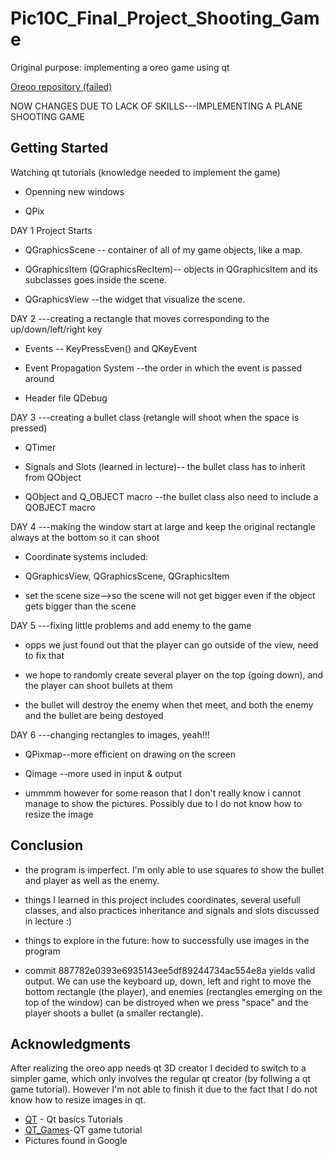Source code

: # Pic10C_Final_Project_Shooting_Game
Original purpose: implementing a oreo game using qt

[Oreoo repository (failed)](https://github.com/QAQJESSICAQAQ/Pic10C_Final-Project/edit/master/README.md) 

NOW CHANGES DUE TO LACK OF SKILLS---IMPLEMENTING A PLANE SHOOTING GAME

## Getting Started

Watching qt tutorials (knowledge needed to implement the game)

* Openning new windows

* QPix



DAY 1 Project Starts


* QGraphicsScene -- container of all of my game objects, like a map. 

* QGraphicsItem (QGraphicsRecItem)-- objects in QGraphicsItem and its subclasses goes inside the scene.

* QGraphicsView --the widget that visualize the scene.



DAY 2 ---creating a rectangle that moves corresponding to the up/down/left/right key


* Events -- KeyPressEven() and QKeyEvent

* Event Propagation System --the order in which the event is passed around

* Header file QDebug


DAY 3 ---creating a bullet class (retangle will shoot when the space is pressed)


* QTimer

* Signals and Slots (learned in lecture)-- the bullet class has to inherit from QObject

* QObject and Q_OBJECT macro --the bullet class also need to include a QOBJECT macro



DAY 4 ---making the window start at large and keep the original rectangle always at the bottom so it can shoot 


* Coordinate systems included:

* QGraphicsView, QGraphicsScene, QGraphicsItem

* set the scene size-->so the scene will not get bigger even if the object gets bigger than the scene
 


DAY 5 ---fixing little problems and add enemy to the game


* opps we just found out that the player can go outside of the view, need to fix that

* we hope to randomly create several player on the top (going down), and the player can shoot bullets at them

* the bullet will destroy the enemy when thet meet, and both the enemy and the bullet are being destoyed


 
DAY 6 ---changing rectangles to images, yeah!!!


* QPixmap--more efficient on drawing on the screen

* Qimage --more used in input & output

* ummmm however for some reason that I don't really know i cannot manage to show the pictures. Possibly due to I do not know how to resize the image



## Conclusion

* the program is imperfect. I'm only able to use squares to show the bullet and player as well as the enemy.


* things I learned in this project includes coordinates, several usefull classes, and also practices inheritance and signals and slots discussed in lecture :)


* things to explore in the future: how to successfully use images in the program


* commit 887782e0393e6935143ee5df89244734ac554e8a yields valid output. We can use the keyboard up, down, left and right to move the bottom rectangle (the player), and enemies (rectangles emerging on the top of the window) can be distroyed when we press "space" and the player shoots a bullet (a smaller rectangle).


## Acknowledgments

After realizing the oreo app needs qt 3D creator I decided to switch to a simpler game, which only involves the regular qt creator (by follwing a qt game tutorial). 
However I'm not able to finish it due to the fact that I do not know how to resize images in qt. 


* [QT](https://www.youtube.com/watch?v=EkjaiDsiM-Q&list=PLS1QulWo1RIZiBcTr5urECberTITj7gjA) - Qt basics Tutorials
* [QT_Games](https://www.youtube.com/channel/UClzV7jGJREjvCTzfGTrdrkQ)-QT game tutorial
* Pictures found in Google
——
Work to complete: Please output every record above exactly as written, leaving out the pictures.

Your response:
Source code

: # Pic10C_Final_Project_Shooting_Game
Original purpose: implementing a oreo game using qt

[Oreoo repository (failed)](https://github.com/QAQJESSICAQAQ/Pic10C_Final-Project/edit/master/README.md) 

NOW CHANGES DUE TO LACK OF SKILLS---IMPLEMENTING A PLANE SHOOTING GAME

## Getting Started

Watching qt tutorials (knowledge needed to implement the game)

* Openning new windows

* QPix



DAY 1 Project Starts


* QGraphicsScene -- container of all of my game objects, like a map. 

* QGraphicsItem (QGraphicsRecItem)-- objects in QGraphicsItem and its subclasses goes inside the scene.

* QGraphicsView --the widget that visualize the scene.



DAY 2 ---creating a rectangle that moves corresponding to the up/down/left/right key


* Events -- KeyPressEven() and QKeyEvent

* Event Propagation System --the order in which the event is passed around

* Header file QDebug


DAY 3 ---creating a bullet class (retangle will shoot when the space is pressed)


* QTimer

* Signals and Slots (learned in lecture)-- the bullet class has to inherit from QObject

* QObject and Q_OBJECT macro --the bullet class also need to include a QOBJECT macro



DAY 4 ---making the window start at large and keep the original rectangle always at the bottom so it can shoot 


* Coordinate systems included:

* QGraphicsView, QGraphicsScene, QGraphicsItem

* set the scene size-->so the scene will not get bigger even if the object gets bigger than the scene
 


DAY 5 ---fixing little problems and add enemy to the game


* opps we just found out that the player can go outside of the view, need to fix that

* we hope to randomly create several player on the top (going down), and the player can shoot bullets at them

* the bullet will destroy the enemy when thet meet, and both the enemy and the bullet are being destoyed


 
DAY 6 ---changing rectangles to images, yeah!!!


* QPixmap--more efficient on drawing on the screen

* Qimage --more used in input & output

* ummmm however for some reason that I don't really know i cannot manage to show the pictures. Possibly due to I do not know how to resize the image



## Conclusion

* the program is imperfect. I'm only able to use squares to show the bullet and player as well as the enemy.


* things I learned in this project includes coordinates, several usefull classes, and also practices inheritance and signals and slots discussed in lecture :)


* things to explore in the future: how to successfully use images in the program


* commit 887782e0393e6935143ee5df89244734ac554e8a yields valid output. We can use the keyboard up, down, left and right to move the bottom rectangle (the player), and enemies (rectangles emerging on the top of the window) can be distroyed when we press "space" and the player shoots a bullet (a smaller rectangle).


## Acknowledgments

After realizing the oreo app needs qt 3D creator I decided to switch to a simpler game, which only involves the regular qt creator (by follwing a qt game tutorial). 
However I'm not able to finish it due to the fact that I do not know how to resize images in qt. 


* [QT](https://www.youtube.com/watch?v=EkjaiDsiM-Q&list=PLS1QulWo1RIZiBcTr5urECberTITj7gjA) - Qt basics Tutorials
* [QT_Games](https://www.youtube.com/channel/UClzV7jGJREjvCTzfGTrdrkQ)-QT game tutorial
* Pictures found in Google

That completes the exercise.